Give only the number of lines in the data that include the string "product".

(Saved data entries)
'''

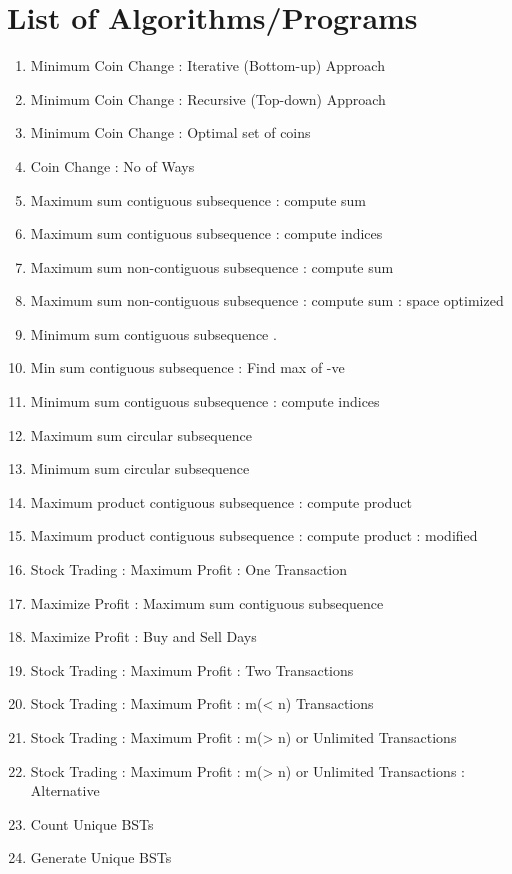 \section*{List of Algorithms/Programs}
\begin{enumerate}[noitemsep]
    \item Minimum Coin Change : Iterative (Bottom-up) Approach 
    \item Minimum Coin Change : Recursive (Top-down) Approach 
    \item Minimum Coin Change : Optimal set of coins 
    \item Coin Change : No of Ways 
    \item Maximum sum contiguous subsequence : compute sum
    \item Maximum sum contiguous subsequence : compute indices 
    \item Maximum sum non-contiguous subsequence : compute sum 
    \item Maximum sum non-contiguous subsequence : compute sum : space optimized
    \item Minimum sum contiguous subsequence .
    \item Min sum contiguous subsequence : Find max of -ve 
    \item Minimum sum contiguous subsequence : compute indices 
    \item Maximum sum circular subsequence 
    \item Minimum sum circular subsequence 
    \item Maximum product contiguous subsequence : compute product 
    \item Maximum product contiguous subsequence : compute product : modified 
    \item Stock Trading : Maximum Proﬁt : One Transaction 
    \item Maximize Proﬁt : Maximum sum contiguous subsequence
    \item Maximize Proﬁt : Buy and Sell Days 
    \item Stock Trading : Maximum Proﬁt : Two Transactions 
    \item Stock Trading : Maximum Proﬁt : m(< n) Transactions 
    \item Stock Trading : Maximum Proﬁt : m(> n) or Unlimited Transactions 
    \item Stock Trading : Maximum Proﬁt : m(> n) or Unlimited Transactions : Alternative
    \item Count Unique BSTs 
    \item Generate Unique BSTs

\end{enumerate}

'''
'''

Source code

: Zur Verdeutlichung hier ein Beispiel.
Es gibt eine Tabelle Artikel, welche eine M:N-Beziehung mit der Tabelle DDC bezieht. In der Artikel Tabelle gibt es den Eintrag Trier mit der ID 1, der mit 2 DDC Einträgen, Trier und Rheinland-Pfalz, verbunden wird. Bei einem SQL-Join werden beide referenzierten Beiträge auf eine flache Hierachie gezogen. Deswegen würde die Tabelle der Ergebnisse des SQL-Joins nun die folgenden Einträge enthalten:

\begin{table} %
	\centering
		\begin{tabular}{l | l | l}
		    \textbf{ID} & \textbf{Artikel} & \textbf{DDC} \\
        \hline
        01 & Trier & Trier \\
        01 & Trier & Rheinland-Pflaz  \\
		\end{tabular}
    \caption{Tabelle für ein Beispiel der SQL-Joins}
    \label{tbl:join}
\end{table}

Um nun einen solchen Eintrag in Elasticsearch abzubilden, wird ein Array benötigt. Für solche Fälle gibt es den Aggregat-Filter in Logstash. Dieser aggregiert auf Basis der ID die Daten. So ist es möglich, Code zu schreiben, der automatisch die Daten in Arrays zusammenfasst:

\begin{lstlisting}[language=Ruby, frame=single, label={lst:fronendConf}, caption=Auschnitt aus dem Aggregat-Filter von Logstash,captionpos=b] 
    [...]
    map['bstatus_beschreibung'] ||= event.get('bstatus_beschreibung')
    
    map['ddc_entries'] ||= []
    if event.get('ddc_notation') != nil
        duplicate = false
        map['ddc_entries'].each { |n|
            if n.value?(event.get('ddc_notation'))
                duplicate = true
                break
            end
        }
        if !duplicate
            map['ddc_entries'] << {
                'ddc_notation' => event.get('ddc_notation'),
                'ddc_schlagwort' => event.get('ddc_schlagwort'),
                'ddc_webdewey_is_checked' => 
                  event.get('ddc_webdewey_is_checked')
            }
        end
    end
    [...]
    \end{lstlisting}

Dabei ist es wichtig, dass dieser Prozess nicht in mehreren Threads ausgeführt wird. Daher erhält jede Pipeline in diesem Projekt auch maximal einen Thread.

'''
'''

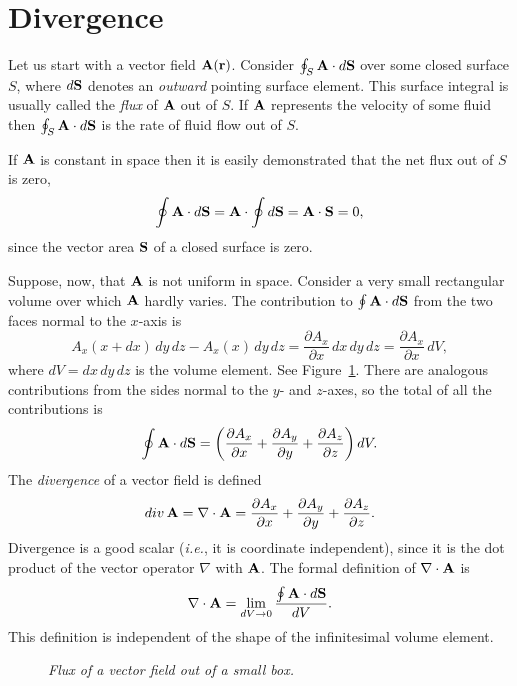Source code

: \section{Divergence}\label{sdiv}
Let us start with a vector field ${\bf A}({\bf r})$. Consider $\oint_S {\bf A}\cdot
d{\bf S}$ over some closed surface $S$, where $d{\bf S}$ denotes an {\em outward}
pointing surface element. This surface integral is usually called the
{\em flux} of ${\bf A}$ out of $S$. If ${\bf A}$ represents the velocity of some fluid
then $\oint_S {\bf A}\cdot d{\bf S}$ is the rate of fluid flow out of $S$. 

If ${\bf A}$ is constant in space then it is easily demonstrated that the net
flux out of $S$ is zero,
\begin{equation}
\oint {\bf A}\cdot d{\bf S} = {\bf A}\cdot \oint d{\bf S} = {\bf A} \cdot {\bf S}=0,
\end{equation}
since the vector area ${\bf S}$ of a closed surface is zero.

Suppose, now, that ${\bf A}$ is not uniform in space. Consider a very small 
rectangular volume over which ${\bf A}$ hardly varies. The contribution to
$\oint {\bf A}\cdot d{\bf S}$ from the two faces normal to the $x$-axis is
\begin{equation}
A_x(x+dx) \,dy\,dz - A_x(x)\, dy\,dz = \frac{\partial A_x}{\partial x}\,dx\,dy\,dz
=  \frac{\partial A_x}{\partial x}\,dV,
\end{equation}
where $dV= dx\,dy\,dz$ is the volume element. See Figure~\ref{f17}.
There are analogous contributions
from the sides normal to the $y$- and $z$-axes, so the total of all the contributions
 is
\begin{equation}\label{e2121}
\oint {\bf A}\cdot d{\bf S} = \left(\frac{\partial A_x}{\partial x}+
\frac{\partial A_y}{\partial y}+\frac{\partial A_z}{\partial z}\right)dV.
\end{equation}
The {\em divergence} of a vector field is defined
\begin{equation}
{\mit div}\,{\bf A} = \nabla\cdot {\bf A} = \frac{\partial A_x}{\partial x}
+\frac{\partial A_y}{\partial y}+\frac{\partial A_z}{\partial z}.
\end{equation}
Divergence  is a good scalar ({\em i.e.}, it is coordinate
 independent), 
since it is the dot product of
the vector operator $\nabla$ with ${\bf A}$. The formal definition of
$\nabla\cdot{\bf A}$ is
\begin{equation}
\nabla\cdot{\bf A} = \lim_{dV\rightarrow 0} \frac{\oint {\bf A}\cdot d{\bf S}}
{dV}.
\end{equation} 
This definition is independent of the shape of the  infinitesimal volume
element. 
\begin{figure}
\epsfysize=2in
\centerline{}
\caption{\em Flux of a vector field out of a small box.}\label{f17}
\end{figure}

'''

## EXERCISE ANSWER
3